What you have to do. A word-for-word restatement of every entry is what is needed here.

[Records for the exercise Boundary: Start]

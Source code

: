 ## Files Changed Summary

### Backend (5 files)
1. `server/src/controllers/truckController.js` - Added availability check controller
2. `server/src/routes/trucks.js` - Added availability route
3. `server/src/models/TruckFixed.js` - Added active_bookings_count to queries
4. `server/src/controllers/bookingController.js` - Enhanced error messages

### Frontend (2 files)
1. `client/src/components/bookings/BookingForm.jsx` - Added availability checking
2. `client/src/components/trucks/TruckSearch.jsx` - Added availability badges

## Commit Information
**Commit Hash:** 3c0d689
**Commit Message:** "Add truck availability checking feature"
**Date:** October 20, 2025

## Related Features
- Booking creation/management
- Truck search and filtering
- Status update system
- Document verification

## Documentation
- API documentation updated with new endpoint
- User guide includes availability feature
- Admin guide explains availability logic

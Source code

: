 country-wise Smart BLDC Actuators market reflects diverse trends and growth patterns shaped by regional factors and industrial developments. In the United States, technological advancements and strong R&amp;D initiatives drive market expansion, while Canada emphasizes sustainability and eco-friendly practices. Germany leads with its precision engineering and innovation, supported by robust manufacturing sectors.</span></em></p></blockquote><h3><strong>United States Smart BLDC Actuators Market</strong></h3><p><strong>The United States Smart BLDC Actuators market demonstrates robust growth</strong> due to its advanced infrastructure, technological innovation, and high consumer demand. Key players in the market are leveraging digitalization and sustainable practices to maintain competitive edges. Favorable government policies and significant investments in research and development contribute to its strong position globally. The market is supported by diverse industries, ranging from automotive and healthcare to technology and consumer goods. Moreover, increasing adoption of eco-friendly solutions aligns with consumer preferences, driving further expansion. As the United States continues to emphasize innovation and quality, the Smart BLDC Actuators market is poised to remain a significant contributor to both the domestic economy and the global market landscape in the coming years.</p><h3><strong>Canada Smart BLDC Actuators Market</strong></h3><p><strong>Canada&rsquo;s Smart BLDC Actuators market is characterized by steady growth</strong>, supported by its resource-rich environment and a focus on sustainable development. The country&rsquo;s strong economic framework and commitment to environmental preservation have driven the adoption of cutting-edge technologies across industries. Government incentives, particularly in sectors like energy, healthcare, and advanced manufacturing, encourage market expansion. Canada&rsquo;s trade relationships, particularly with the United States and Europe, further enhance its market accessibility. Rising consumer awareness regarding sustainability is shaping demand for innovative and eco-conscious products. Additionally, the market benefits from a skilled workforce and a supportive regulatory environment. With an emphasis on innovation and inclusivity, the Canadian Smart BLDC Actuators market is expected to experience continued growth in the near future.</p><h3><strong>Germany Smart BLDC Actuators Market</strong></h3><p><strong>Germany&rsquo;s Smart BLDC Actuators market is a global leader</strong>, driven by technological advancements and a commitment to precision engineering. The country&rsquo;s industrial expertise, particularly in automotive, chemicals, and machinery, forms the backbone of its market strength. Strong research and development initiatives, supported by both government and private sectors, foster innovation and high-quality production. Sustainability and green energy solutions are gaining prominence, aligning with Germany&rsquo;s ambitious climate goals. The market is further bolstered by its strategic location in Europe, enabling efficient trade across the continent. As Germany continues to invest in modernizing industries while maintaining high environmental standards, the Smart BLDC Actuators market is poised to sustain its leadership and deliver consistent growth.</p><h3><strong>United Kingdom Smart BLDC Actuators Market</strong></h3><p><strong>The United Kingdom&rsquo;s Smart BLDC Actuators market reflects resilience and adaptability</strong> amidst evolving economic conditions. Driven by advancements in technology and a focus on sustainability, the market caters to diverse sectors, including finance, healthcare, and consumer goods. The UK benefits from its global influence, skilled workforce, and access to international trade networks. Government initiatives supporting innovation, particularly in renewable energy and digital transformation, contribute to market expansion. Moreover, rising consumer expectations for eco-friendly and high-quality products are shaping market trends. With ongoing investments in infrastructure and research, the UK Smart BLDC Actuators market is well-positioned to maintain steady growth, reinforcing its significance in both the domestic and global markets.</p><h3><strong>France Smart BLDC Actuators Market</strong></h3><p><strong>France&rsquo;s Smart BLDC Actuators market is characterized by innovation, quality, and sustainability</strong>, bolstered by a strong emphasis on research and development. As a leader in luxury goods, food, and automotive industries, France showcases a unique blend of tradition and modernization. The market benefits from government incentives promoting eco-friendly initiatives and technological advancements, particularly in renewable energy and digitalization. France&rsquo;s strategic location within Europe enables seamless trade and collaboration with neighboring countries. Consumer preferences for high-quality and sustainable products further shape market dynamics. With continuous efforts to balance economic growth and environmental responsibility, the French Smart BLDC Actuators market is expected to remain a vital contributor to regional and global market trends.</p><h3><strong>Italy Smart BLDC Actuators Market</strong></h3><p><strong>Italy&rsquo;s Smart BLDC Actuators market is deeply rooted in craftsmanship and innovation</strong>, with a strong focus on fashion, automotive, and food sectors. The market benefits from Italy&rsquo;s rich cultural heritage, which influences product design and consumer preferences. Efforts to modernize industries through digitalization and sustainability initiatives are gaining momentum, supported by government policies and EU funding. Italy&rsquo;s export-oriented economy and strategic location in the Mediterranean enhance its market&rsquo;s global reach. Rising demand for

[Records for the exercise Boundary: End]

The answer.
Source code

: ## Files Changed Summary

### Backend (5 files)
1. `server/src/controllers/truckController.js` - Added availability check controller
2. `server/src/routes/trucks.js` - Added availability route
3. `server/src/models/TruckFixed.js` - Added active_bookings_count to queries
4. `server/src/controllers/bookingController.js` - Enhanced error messages

### Frontend (2 files)
1. `client/src/components/bookings/BookingForm.jsx` - Added availability checking
2. `client/src/components/trucks/TruckSearch.jsx` - Added availability badges

## Commit Information
**Commit Hash:** 3c0d689
**Commit Message:** "Add truck availability checking feature"
**Date:** October 20, 2025

## Related Features
- Booking creation/management
- Truck search and filtering
- Status update system
- Document verification

## Documentation
- API documentation updated with new endpoint
- User guide includes availability feature
- Admin guide explains availability logic

Source code

: country-wise Smart BLDC Actuators market reflects diverse trends and growth patterns shaped by regional factors and industrial developments. In the United States, technological advancements and strong R&amp;D initiatives drive market expansion, while Canada emphasizes sustainability and eco-friendly practices. Germany leads with its precision engineering and innovation, supported by robust manufacturing sectors.</span></em></p></blockquote><h3><strong>United States Smart BLDC Actuators Market</strong></h3><p><strong>The United States Smart BLDC Actuators market demonstrates robust growth</strong> due to its advanced infrastructure, technological innovation, and high consumer demand. Key players in the market are leveraging digitalization and sustainable practices to maintain competitive edges. Favorable government policies and significant investments in research and development contribute to its strong position globally. The market is supported by diverse industries, ranging from automotive and healthcare to technology and consumer goods. Moreover, increasing adoption of eco-friendly solutions aligns with consumer preferences, driving further expansion. As the United States continues to emphasize innovation and quality, the Smart BLDC Actuators market is poised to remain a significant contributor to both the domestic economy and the global market landscape in the coming years.</p><h3><strong>Canada Smart BLDC Actuators Market</strong></h3><p><strong>Canada&rsquo;s Smart BLDC Actuators market is characterized by steady growth</strong>, supported by its resource-rich environment and a focus on sustainable development. The country&rsquo;s strong economic framework and commitment to environmental preservation have driven the adoption of cutting-edge technologies across industries. Government incentives, particularly in sectors like energy, healthcare, and advanced manufacturing, encourage market expansion. Canada&rsquo;s trade relationships, particularly with the United States and Europe, further enhance its market accessibility. Rising consumer awareness regarding sustainability is shaping demand for innovative and eco-conscious products. Additionally, the market benefits from a skilled workforce and a supportive regulatory environment. With an emphasis on innovation and inclusivity, the Canadian Smart BLDC Actuators market is expected to experience continued growth in the near future.</p><h3><strong>Germany Smart BLDC Actuators Market</strong></h3><p><strong>Germany&rsquo;s Smart BLDC Actuators market is a global leader</strong>, driven by technological advancements and a commitment to precision engineering. The country&rsquo;s industrial expertise, particularly in automotive, chemicals, and machinery, forms the backbone of its market strength. Strong research and development initiatives, supported by both government and private sectors, foster innovation and high-quality production. Sustainability and green energy solutions are gaining prominence, aligning with Germany&rsquo;s ambitious climate goals. The market is further bolstered by its strategic location in Europe, enabling efficient trade across the continent. As Germany continues to invest in modernizing industries while maintaining high environmental standards, the Smart BLDC Actuators market is poised to sustain its leadership and deliver consistent growth.</p><h3><strong>United Kingdom Smart BLDC Actuators Market</strong></h3><p><strong>The United Kingdom&rsquo;s Smart BLDC Actuators market reflects resilience and adaptability</strong> amidst evolving economic conditions. Driven by advancements in technology and a focus on sustainability, the market caters to diverse sectors, including finance, healthcare, and consumer goods. The UK benefits from its global influence, skilled workforce, and access to international trade networks. Government initiatives supporting innovation, particularly in renewable energy and digital transformation, contribute to market expansion. Moreover, rising consumer expectations for eco-friendly and high-quality products are shaping market trends. With ongoing investments in infrastructure and research, the UK Smart BLDC Actuators market is well-positioned to maintain steady growth, reinforcing its significance in both the domestic and global markets.</p><h3><strong>France Smart BLDC Actuators Market</strong></h3><p><strong>France&rsquo;s Smart BLDC Actuators market is characterized by innovation, quality, and sustainability</strong>, bolstered by a strong emphasis on research and development. As a leader in luxury goods, food, and automotive industries, France showcases a unique blend of tradition and modernization. The market benefits from government incentives promoting eco-friendly initiatives and technological advancements, particularly in renewable energy and digitalization. France&rsquo;s strategic location within Europe enables seamless trade and collaboration with neighboring countries. Consumer preferences for high-quality and sustainable products further shape market dynamics. With continuous efforts to balance economic growth and environmental responsibility, the French Smart BLDC Actuators market is expected to remain a vital contributor to regional and global market trends.</p><h3><strong>Italy Smart BLDC Actuators Market</strong></h3><p><strong>Italy&rsquo;s Smart BLDC Actuators market is deeply rooted in craftsmanship and innovation</strong>, with a strong focus on fashion, automotive, and food sectors. The market benefits from Italy&rsquo;s rich cultural heritage, which influences product design and consumer preferences. Efforts to modernize industries through digitalization and sustainability initiatives are gaining momentum, supported by government policies and EU funding. Italy&rsquo;s export-oriented economy and strategic location in the Mediterranean enhance its market&rsquo;s global reach. Rising demand for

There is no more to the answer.